Figure 4Follow-up MRI of T2-coronal (a), T1-sagittal (b), and T2-sagittal (c) at 10 years after the initial operation showing that the suprasellar cyst and sellar tumor were still completely controlled.
Literature review for the collision tumors composed of CP and PA.

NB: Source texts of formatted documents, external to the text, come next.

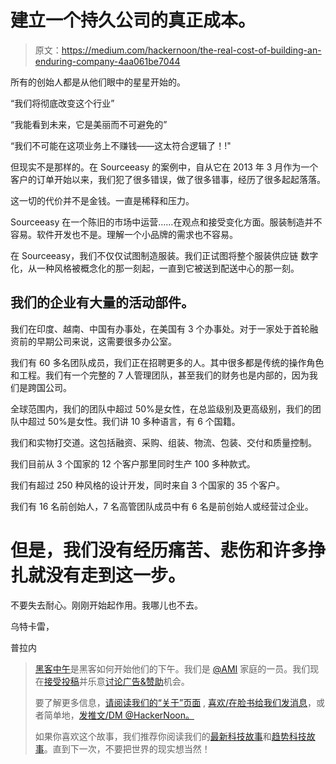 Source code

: # 建立一个持久公司的真正成本。

> 原文：<https://medium.com/hackernoon/the-real-cost-of-building-an-enduring-company-4aa061be7044>

所有的创始人都是从他们眼中的星星开始的。

“我们将彻底改变这个行业”

“我能看到未来，它是美丽而不可避免的”

“我们不可能在这项业务上不赚钱——这太符合逻辑了！!"

但现实不是那样的。在 Sourceeasy 的案例中，自从它在 2013 年 3 月作为一个客户的订单开始以来，我们犯了很多错误，做了很多错事，经历了很多起起落落。

这一切的代价并不是金钱。一直是稀释和压力。

Sourceeasy 在一个陈旧的市场中运营……在观点和接受变化方面。服装制造并不容易。软件开发也不是。理解一个小品牌的需求也不容易。

在 Sourceeasy，我们不仅仅试图制造服装。我们正试图将整个服装供应链 数字化，从一种风格被概念化的那一刻起，一直到它被送到配送中心的那一刻。

## 我们的企业有大量的活动部件。

我们在印度、越南、中国有办事处，在美国有 3 个办事处。对于一家处于首轮融资前的早期公司来说，这需要很多办公室。

我们有 60 多名团队成员，我们正在招聘更多的人。其中很多都是传统的操作角色和工程。我们有一个完整的 7 人管理团队，甚至我们的财务也是内部的，因为我们是跨国公司。

全球范围内，我们的团队中超过 50%是女性，在总监级别及更高级别，我们的团队中超过 50%是女性。我们讲 10 多种语言，有 6 个国籍。

我们和实物打交道。这包括融资、采购、组装、物流、包装、交付和质量控制。

我们目前从 3 个国家的 12 个客户那里同时生产 100 多种款式。

我们有超过 250 种风格的设计开发，同时来自 3 个国家的 35 个客户。

我们有 16 名前创始人，7 名高管团队成员中有 6 名是前创始人或经营过企业。

# 但是，我们没有经历痛苦、悲伤和许多挣扎就没有走到这一步。

不要失去耐心。刚刚开始起作用。我哪儿也不去。

乌特卡雷，

普拉内

> [黑客中午](http://bit.ly/Hackernoon)是黑客如何开始他们的下午。我们是 [@AMI](http://bit.ly/atAMIatAMI) 家庭的一员。我们现在[接受投稿](http://bit.ly/hackernoonsubmission)并乐意[讨论广告&赞助](mailto:partners@amipublications.com)机会。
> 
> 要了解更多信息，[请阅读我们的“关于”页面](https://goo.gl/4ofytp) , [喜欢/在脸书给我们发消息](http://bit.ly/HackernoonFB)，或者简单地，[发推文/DM @HackerNoon。](https://goo.gl/k7XYbx)
> 
> 如果你喜欢这个故事，我们推荐你阅读我们的[最新科技故事](http://bit.ly/hackernoonlatestt)和[趋势科技故事](https://hackernoon.com/trending)。直到下一次，不要把世界的现实想当然！ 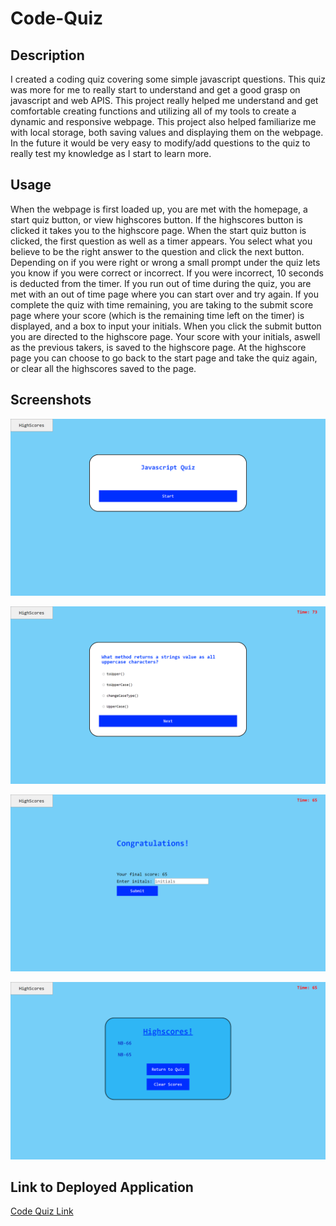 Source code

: # Code-Quiz

## Description

I created a coding quiz covering some simple javascript questions. This quiz was more for me to really start to understand and get a good grasp on javascript and web APIS. This project really helped me understand and get comfortable creating functions and utilizing all of my tools to create a dynamic and responsive webpage. This project also helped familiarize me with local storage, both saving values and displaying them on the webpage. In the future it would be very easy to modify/add questions to the quiz to really test my knowledge as I start to learn more.

## Usage

When the webpage is first loaded up, you are met with the homepage, a start quiz button, or view highscores button. If the highscores button is clicked it takes you to the highscore page. When the start quiz button is clicked, the first question as well as a timer appears. You select what you believe to be the right answer to the question and click the next button. Depending on if you were right or wrong a small prompt under the quiz lets you know if you were correct or incorrect. If you were incorrect, 10 seconds is deducted from the timer. If you run out of time during the quiz, you are met with an out of time page where you can start over and try again. If you complete the quiz with time remaining, you are taking to the submit score page where your score (which is the remaining time left on the timer) is displayed, and a box to input your initials. When you click the submit button you are directed to the highscore page. Your score with your initials, aswell as the previous takers, is saved to the highscore page. At the highscore page you can choose to go back to the start page and take the quiz again, or clear all the highscores saved to the page.

## Screenshots

![Code Quiz Start Page](./assets/images/code-quiz-1.png?raw=true)

![Code Quiz Quiz Page](./assets/images/code-quiz-2.png?raw=true)

![Code Quiz Submit Score Page](./assets/images/code-quiz-3.png?raw=true)

![Code Quiz Highscore Page](./assets/images/code-quiz-4.png?raw=true)

## Link to Deployed Application

[Code Quiz Link](https://nickbicknell.github.io/Code-Quiz/) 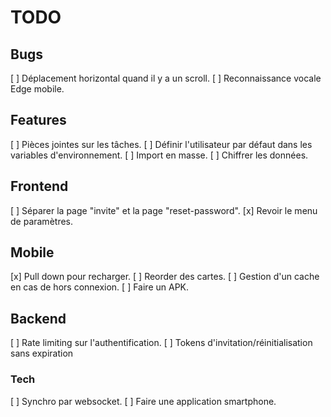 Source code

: # TODO

## Bugs

[ ] Déplacement horizontal quand il y a un scroll.
[ ] Reconnaissance vocale Edge mobile.

## Features

[ ] Pièces jointes sur les tâches.
[ ] Définir l'utilisateur par défaut dans les variables d'environnement.
[ ] Import en masse.
[ ] Chiffrer les données.

## Frontend

[ ] Séparer la page "invite" et la page "reset-password".
[x] Revoir le menu de paramètres.

## Mobile

[x] Pull down pour recharger.
[ ] Reorder des cartes.
[ ] Gestion d'un cache en cas de hors connexion.
[ ] Faire un APK.


## Backend

[ ] Rate limiting sur l'authentification.
[ ] Tokens d'invitation/réinitialisation sans expiration


### Tech

[ ] Synchro par websocket.
[ ] Faire une application smartphone.
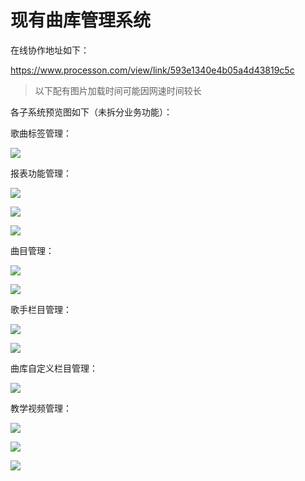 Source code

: # 现有曲库管理系统

在线协作地址如下：

https://www.processon.com/view/link/593e1340e4b05a4d43819c5c

> 以下配有图片加载时间可能因网速时间较长

各子系统预览图如下（未拆分业务功能）：

歌曲标签管理：

![](/assets/Snip20170612_16.png)

报表功能管理：

![](/assets/Snip20170612_17.png)

![](/assets/Snip20170612_18.png)

![](/assets/Snip20170612_19.png)

曲目管理：

![](/assets/Snip20170612_20.png)

![](/assets/Snip20170612_21.png)

歌手栏目管理：

![](/assets/Snip20170612_23.png)

![](/assets/Snip20170612_24.png)

曲库自定义栏目管理：

![](/assets/Snip20170612_25.png)

教学视频管理：

![](/assets/Snip20170612_26.png)

![](/assets/Snip20170612_27.png)

![](/assets/Snip20170612_28.png)

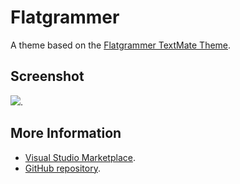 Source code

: # Flatgrammer

A theme based on the [Flatgrammer TextMate Theme](http://colorsublime.com/theme/Flatgrammer).


## Screenshot
![](https://raw.githubusercontent.com/gerane/VSCodeThemes/master/gerane.Theme-Flatgrammer/screenshot.png).


## More Information
* [Visual Studio Marketplace](https://marketplace.visualstudio.com/items/gerane.Theme-Flatgrammer).
* [GitHub repository](https://github.com/gerane/VSCodeThemes).
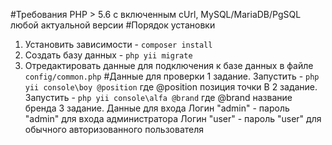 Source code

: #Требования
PHP > 5.6 с включенным cUrl, MySQL/MariaDB/PgSQL любой актуальной версии
#Порядок установки
1. Установить зависимости - `composer install`
2. Создать базу данных - `php yii migrate`
3. Отредактировать данные для подключения к базе данных в файле `config/common.php`
#Данные для проверки
1 задание. Запустить - `php yii console\boy @position` где @position позиция точки B
2 задание. Запустить - `php yii console\alfa @brand` где @brand название бренда
3 задание. Данные для входа 
Логин "admin" - пароль "admin" для входа администратора
Логин "user" - пароль "user" для обычного авторизованного пользователя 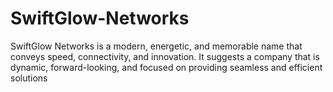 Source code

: # SwiftGlow-Networks
SwiftGlow Networks is a modern, energetic, and memorable name that conveys speed, connectivity, and innovation. It suggests a company that is dynamic, forward-looking, and focused on providing seamless and efficient solutions
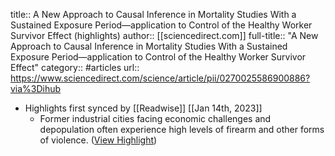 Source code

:title:: A New Approach to Causal Inference in Mortality Studies With a Sustained Exposure Period—application to Control of the Healthy Worker Survivor Effect (highlights)
author:: [[sciencedirect.com]]
full-title:: "A New Approach to Causal Inference in Mortality Studies With a Sustained Exposure Period—application to Control of the Healthy Worker Survivor Effect"
category:: #articles
url:: https://www.sciencedirect.com/science/article/pii/0270025586900886?via%3Dihub

- Highlights first synced by [[Readwise]] [[Jan 14th, 2023]]
	- Former industrial cities facing economic challenges and depopulation often experience high levels of firearm and other forms of violence. ([View Highlight](https://read.readwise.io/read/01gpppyykqpgdn1bztamsxrs20)) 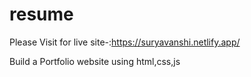 # resume

Please Visit for live site-:https://suryavanshi.netlify.app/

Build a Portfolio website using html,css,js
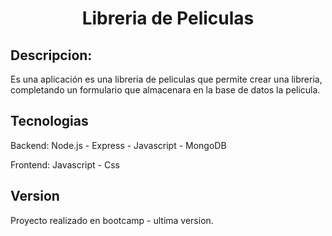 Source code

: <h1 align="center"> Libreria de Peliculas </h1>

## Descripcion:

Es una aplicación es una libreria de peliculas que permite crear una libreria, completando un formulario que almacenara en la base de datos la pelicula.

## Tecnologias

Backend: Node.js - Express - Javascript - MongoDB

Frontend: Javascript - Css


## Version

Proyecto realizado en bootcamp - ultima version. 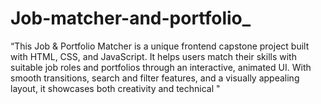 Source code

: # Job-matcher-and-portfolio_
“This Job &amp; Portfolio Matcher is a unique frontend capstone project built with HTML, CSS, and JavaScript. It helps users match their skills with suitable job roles and portfolios through an interactive, animated UI. With smooth transitions, search and filter features, and a visually appealing layout, it showcases both creativity and technical "
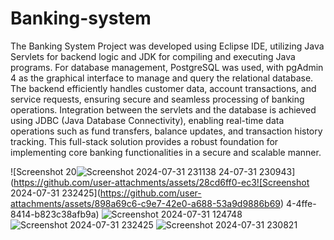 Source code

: # Banking-system

The Banking System Project was developed using Eclipse IDE, utilizing Java Servlets for backend logic and JDK for compiling and executing Java programs. For database management, PostgreSQL was used, with pgAdmin 4 as the graphical interface to manage and query the relational database. The backend efficiently handles customer data, account transactions, and service requests, ensuring secure and seamless processing of banking operations. Integration between the servlets and the database is achieved using JDBC (Java Database Connectivity), enabling real-time data operations such as fund transfers, balance updates, and transaction history tracking. This full-stack solution provides a robust foundation for implementing core banking functionalities in a secure and scalable manner.

![Screenshot 20![Screenshot 2024-07-31 231138](https://github.com/user-attachments/assets/f0e1c68d-d78c-42d5-970f-f7eeb0966125)
24-07-31 230943](https://github.com/user-attachments/assets/28cd6ff0-ec3![Screenshot 2024-07-31 232425](https://github.com/user-attachments/assets/898a69c6-c9e7-42e0-a688-53a9d9886b69)
4-4ffe-8414-b823c38afb9a)
![Screenshot 2024-07-31 124748](https://github.com/user-attachments/assets/59793da3-cfae-43a7-a8b1-6ddd7f8cf978)
![Screenshot 2024-07-31 232425](https://github.com/user-attachments/assets/fed61cda-1df5-4d98-ba40-f1045ad2b546)
![Screenshot 2024-07-31 230821](https://github.com/user-attachments/assets/7a4bb7a5-bf45-4c10-b5f3-d875fbec08cd)
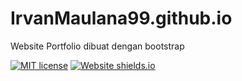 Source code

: # IrvanMaulana99.github.io
Website Portfolio dibuat dengan bootstrap

[![MIT license](https://img.shields.io/badge/License-MIT-blue.svg)](https://lbesson.mit-license.org/) [![Website shields.io](https://img.shields.io/website-up-down-green-red/http/shields.io.svg)](https://irvanmaulana99.github.io/)
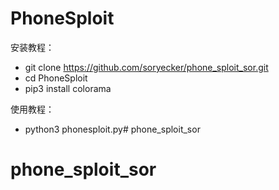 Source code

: # PhoneSploit

安装教程：
- git clone https://github.com/soryecker/phone_sploit_sor.git
- cd PhoneSploit
- pip3 install colorama

使用教程：
- python3 phonesploit.py# phone_sploit_sor
# phone_sploit_sor
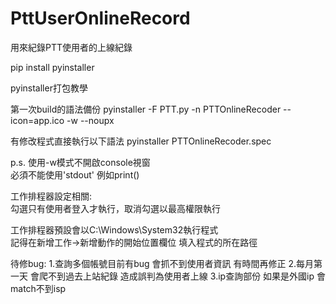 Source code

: # PttUserOnlineRecord
用來紀錄PTT使用者的上線紀錄


pip install pyinstaller

pyinstaller打包教學

第一次build的語法備份
pyinstaller -F PTT.py  -n PTTOnlineRecoder --icon=app.ico -w --noupx 

有修改程式直接執行以下語法
pyinstaller PTTOnlineRecoder.spec



p.s. 使用-w模式不開啟console視窗  
必須不能使用'stdout' 例如print()

工作排程器設定相關:  
勾選只有使用者登入才執行，取消勾選以最高權限執行

工作排程器預設會以C:\Windows\System32執行程式  
記得在新增工作->新增動作的開始位置欄位 填入程式的所在路徑


待修bug:
1.查詢多個帳號目前有bug 會抓不到使用者資訊 有時間再修正
2.每月第一天 會爬不到過去上站紀錄 造成誤判為使用者上線
3.ip查詢部份 如果是外國ip 會match不到isp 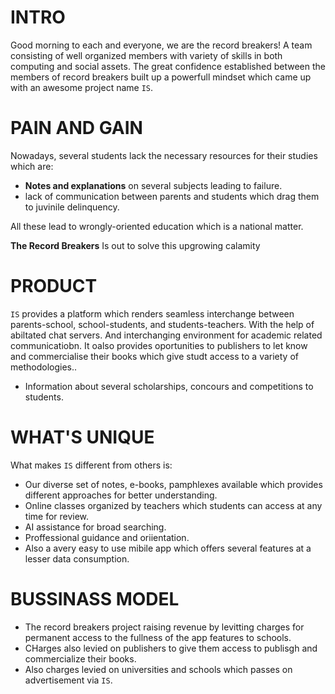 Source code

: # INTRO

Good morning to each and everyone, we are the record breakers!
A team consisting of well organized members with variety of skills in both
computing and social assets. The great confidence established between the members
of record breakers built up a powerfull mindset which came up with an awesome project
name `IS`.

# PAIN AND GAIN

Nowadays, several students lack the necessary resources for their studies which are:
- **Notes and explanations** on several subjects leading to failure.
- lack of communication between parents and students which drag them to juvinile
  delinquency.

All these lead to wrongly-oriented education which is a national matter.

**The Record Breakers** Is out to solve this  upgrowing calamity

# PRODUCT

`IS` provides a platform which renders seamless interchange between parents-school, school-students,
and students-teachers. With the help of  abiltated chat servers. And interchanging environment for academic related communicatiobn.
It oalso provides oportunities to publishers to let know and commercialise their books which give studt access to a variety of methodologies..

- Information about several scholarships, concours and competitions to students.

# WHAT'S UNIQUE

What makes `IS` different from others is:
- Our diverse set of notes, e-books, pamphlexes available which provides different approaches for better understanding.
- Online classes organized by teachers which students can access at any time for review.
- AI assistance for broad searching.
- Proffessional guidance and oriientation.
- Also a avery easy to use mibile app which offers several features at a lesser data consumption.

# BUSSINASS MODEL

- The record breakers project raising revenue by  levitting charges for permanent access to the fullness of the app features to schools.
- CHarges also levied on publishers to give them access to publisgh and commercialize their books.
- Also charges levied on universities and schools which passes on advertisement via `IS`.

#
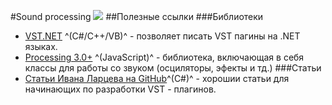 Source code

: #Sound processing
![](C:\Users\ilya1\Desktop\sound.png)
##Полезные ссылки
###Библиотеки
* [VST.NET](https://vstnet.codeplex.com/) ^(C#/C++/VB)^ - позволяет писать VST пагины на .NET языках.
* [Processing 3.0+](https://processing.org) ^(JavaScript)^ - библиотека, включающая в себя классы для работы со звуком (осциляторы, эфекты и тд.)
###Статьи
* [Статьи Ивана Ларцева на GitHub](https://habrahabr.ru/users/lis355/topics/)^(C#)^ - хорошии статьи для начинающих по разработки VST - плагинов.
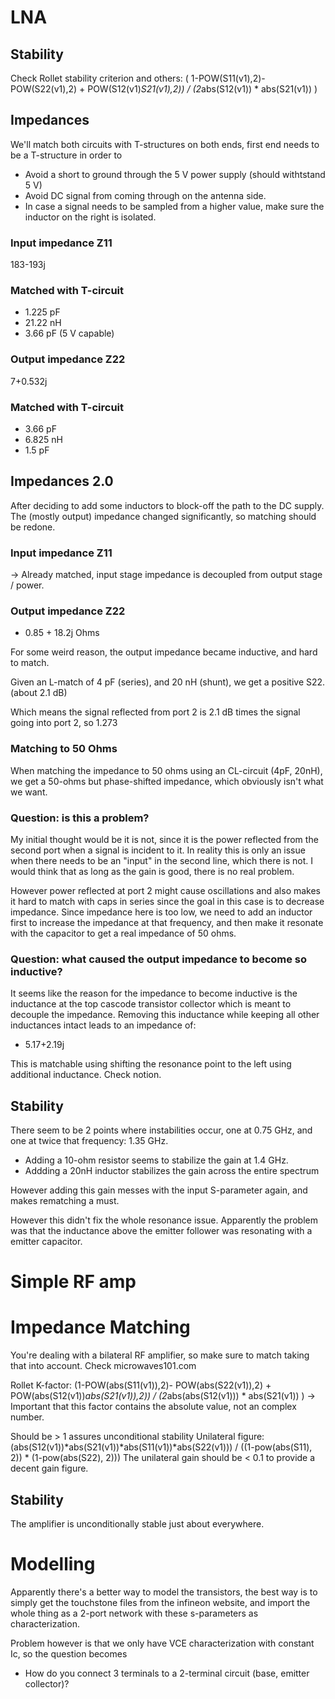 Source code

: # LNA
## Stability
Check Rollet stability criterion and others:
 ( 1-POW(S11(v1),2)- POW(S22(v1),2)  + POW(S12(v1)*S21(v1),2)) / (2*abs(S12(v1)) * abs(S21(v1)) )
## Impedances
We'll match both circuits with T-structures on both ends, first end needs to be a T-structure in order to
- Avoid a short to ground through the 5 V power supply (should withtstand 5 V)
- Avoid DC signal from coming through on the antenna side.
- In case a signal needs to be sampled from a higher value, make sure the inductor on the right is isolated.

### Input impedance Z11
183-193j

### Matched with T-circuit
- 1.225 pF
- 21.22 nH
- 3.66 pF (5 V capable)


### Output impedance Z22
7+0.532j

### Matched with T-circuit
- 3.66 pF
- 6.825 nH
- 1.5 pF

## Impedances 2.0
After deciding to add some inductors to block-off the path to the DC supply. The (mostly output) impedance changed significantly, so matching should be redone.

### Input impedance Z11
-> Already matched, input stage impedance is decoupled from output stage / power.


### Output impedance Z22
- 0.85 + 18.2j Ohms

For some weird reason, the output impedance became inductive, and hard to match.

Given an L-match of 4 pF (series), and 20 nH (shunt), we get a positive S22. (about 2.1 dB)

Which means the signal reflected from port 2 is 2.1 dB times the signal going into port 2, so 1.273

### Matching to 50 Ohms
When matching the impedance to 50 ohms using an CL-circuit (4pF, 20nH), we get a 50-ohms but phase-shifted impedance, which obviously isn't what we want.


### Question: is this a problem?
My initial thought would be it is not, since it is the power reflected from the second port when a signal is incident to it. In reality this is only an issue when there needs to be an "input" in the second line, which there is not.
I would think that as long as the gain is good, there is no real problem.

However power reflected at port 2 might cause oscillations and also makes it hard to match with caps in series since the goal in this case is to decrease impedance.
Since impedance here is too low, we need to add an inductor first to increase the impedance at that frequency, and then make it resonate with the capacitor to get a real impedance of 50 ohms.

### Question: what caused the output impedance to become so inductive?
It seems like the reason for the impedance to become inductive is the inductance at the top cascode transistor collector which is meant to decouple the impedance.
Removing this inductance while keeping all other inductances intact leads to an impedance of:
- 5.17+2.19j

This is matchable using shifting the resonance point to the left using additional inductance.  Check notion.

## Stability
There seem to be 2 points where instabilities occur, one at 0.75 GHz, and one at twice that frequency: 1.35 GHz.
- Adding a 10-ohm resistor seems to stabilize the gain at 1.4 GHz.
- Addding a 20nH inductor stabilizes the gain across the entire spectrum

However adding this gain messes with the input S-parameter again, and makes rematching a must.

However this didn't fix the whole resonance issue.
Apparently the problem was that the inductance above the emitter follower was resonating with a emitter capacitor.



# Simple RF amp

# Impedance Matching
You're dealing with a bilateral RF amplifier, so make sure to match taking that into account. Check microwaves101.com

Rollet K-factor: 
(1-POW(abs(S11(v1)),2)- POW(abs(S22(v1)),2)  + POW(abs(S12(v1))*abs(S21(v1)),2)) / (2*abs(abs(S12(v1))) * abs(S21(v1)) )
-> Important that this factor contains the absolute value, not an complex number.


Should be > 1 assures unconditional stability
Unilateral figure: 
(abs(S12(v1))*abs(S21(v1))*abs(S11(v1))*abs(S22(v1))) / ((1-pow(abs(S11), 2)) * (1-pow(abs(S22), 2)))
The unilateral gain should be < 0.1 to provide a decent gain figure.

## Stability
The amplifier is unconditionally stable just about everywhere.

# Modelling
Apparently there's a better way to model the transistors, the best way is to simply get the touchstone files from the infineon website, and import the whole thing as a 2-port network with these s-parameters as characterization.

Problem however is that we only have VCE characterization with constant Ic, so the question becomes 
- How do you connect 3 terminals to a 2-terminal circuit (base, emitter collector)? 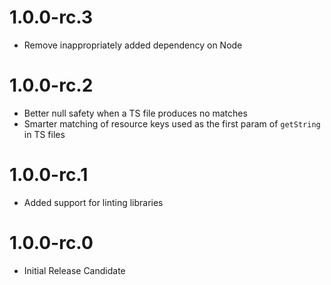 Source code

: # 1.0.0-rc.3
- Remove inappropriately added dependency on Node

# 1.0.0-rc.2
- Better null safety when a TS file produces no matches
- Smarter matching of resource keys used as the first param of `getString` in TS files

# 1.0.0-rc.1
- Added support for linting libraries

# 1.0.0-rc.0
- Initial Release Candidate
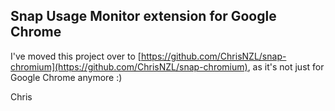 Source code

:## Snap Usage Monitor extension for Google Chrome

I've moved this project over to [https://github.com/ChrisNZL/snap-chromium](https://github.com/ChrisNZL/snap-chromium), as it's not just for Google Chrome anymore :)

Chris
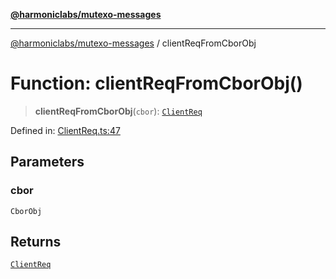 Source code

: [**@harmoniclabs/mutexo-messages**](../README.md)

***

[@harmoniclabs/mutexo-messages](../README.md) / clientReqFromCborObj

# Function: clientReqFromCborObj()

> **clientReqFromCborObj**(`cbor`): [`ClientReq`](../type-aliases/ClientReq.md)

Defined in: [ClientReq.ts:47](https://github.com/HarmonicLabs/mutexo-messages/blob/aefac8841dc1fa8aebb577df666016362446522d/src/ClientReq.ts#L47)

## Parameters

### cbor

`CborObj`

## Returns

[`ClientReq`](../type-aliases/ClientReq.md)
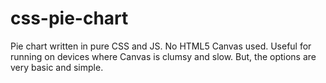 # css-pie-chart
Pie chart written in pure CSS and JS. No HTML5 Canvas used.
Useful for running on devices where Canvas is clumsy and slow. But, the options are very basic and simple.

| Case no., author, year | Age, sex | Initial symptom | Initial diagnosis | Hormone | 1st treatment | 2nd treatment | Pathology of PA | Pathology of CP | Positional relation for CP and PA | Follow-up duration/prognosis after surgery |
|---|---|---|---|---|---|---|---|---|---|---|
| 1, Prabhakar et al., 1971 [ | 29, M | Acromegaly, headache, visual disturbance | PA | GH | Craniotomy | None | GH producing | Adamantinomatous | Separate | 4 days/dead due to diabetes insipidus |
| 2, Shishikina et al., 1981 [ | 57, M | Headache, double vision, visual disturbance | CP | PRL (5908 mU/ml) | Craniotomy | Craniotomy | PRL producing | Adamantinomatous | Separate | 10 days/dead due to panhypopituitarism |
| 3, Wheatley et al., 1986 [ | 61, M | Headache, visual disturbance, reduced libido | CP | PRL (8180 mU/ml) | Craniotomy | VP shunt | PRL producing | Adamantinomatous | Separate | 2 months/dead due to sudden cardiac arrest |
| 4, Dong et al., 1986 [ | 32, F | Acromegaly, amenorrhea, lactation | PA | GH | Transsphenoidal | Craniotomy | GH/PRL producing | Adamantinomatous | Separate | n.d./n.d. |
| 5, Asari et al., 1987 [ | 47, M | Visual disturbance | PA | PRL (360 ng/ml) | Transsphenoidal | Craniotomy (3rd craniotomy) | PRL producing | Adamantinomatous | Separate | 11 months/good |
| 6, Jiang and Cheng, 1987 [ | 36, M | Visual disturbance | PA | Nonfunctioning | Transsphenoidal | Craniotomy | Nonfunctioning | Adamantinomatous | Separate | n.d./n.d. |
| 7, Cusimano et al., 1988 [ | 62, F | Personality change, visual disturbance | CP | PRL (34 ng/ml) | Craniotomy (after VP shunt) | Craniotomy | PRL producing (micro) | Adamantinomatous | Separate | 14 months/dead due to pulmonary embolism |
| 8, Yoshida et al., 2008 [ | 29, M | Atrial fibrillation | PA | TSH | Transsphenoidal | None | TSH producing | Adamantinomatous | Encase | n.d./n.d. |
| 9, Karavitaki et al., 2008 [ | 50, M | Headache, insomnia, reduced libido | PA | LH, FSH | Transsphenoidal | None | LH/FSH producing | Adamantinomatous | Encase | 4 years/good (no recurrence) |
| 10, Sargis et al., 2009 [ | 59, M | Visual disturbance | PA | LH, FSH | Craniotomy | None | LH/FSH producing | Adamantinomatous | Encase | n.d./diabetes insipidus |
| 11, Moshkin et al., 2009 [ | 12, M | Partial hypopituitarism | CP | Nonfunctioning | Craniotomy | None | Nonfunctioning | Adamantinomatous | Encase | n.d./n.d. |
| 12, Gokden and Mrak, 2009 [ | 47, M | Visual disturbance, headache | PA | Nonfunctioning | Transsphenoidal | None | Nonfunctioning | Adamantinomatous | Encase | 1 year/good (no recurrence) |
| 13, Jin et al., 2013 [ | 47, F | Visual disturbance, headache | PA | PRL (111 ng/ml) | Transsphenoidal | Craniotomy | Nonfunctioning | Adamantinomatous | Separate | 3 months/good (no recurrence) |
| 14, Finzi et al., 2014 [ | 75, F | Diplopia | PA | PRL (54 ng/ml) | Transsphenoidal | None | Nonfunctioning | Adamantinomatous | Encase | 10 months/good (no recurrence) |
| 15, present case | 48, M | Memory disturbance | CP | Nonfunctioning | Craniotomy | Transsphenoidal | Nonfunctioning | Adamantinomatous | Separate | 10 years/good (no recurrence) |
CP, craniopharyngioma; PA, pituitary adenoma; GH, growth hormone; PRL, prolactin; TSH, thyroid-stimulating hormone; LH, luteinizing hormone; FSH, follicle-stimulating hormone; ACTH, adrenocorticotropic hormone; VP, ventriculoperitoneal; author's surmise based on reference; n.d., not described.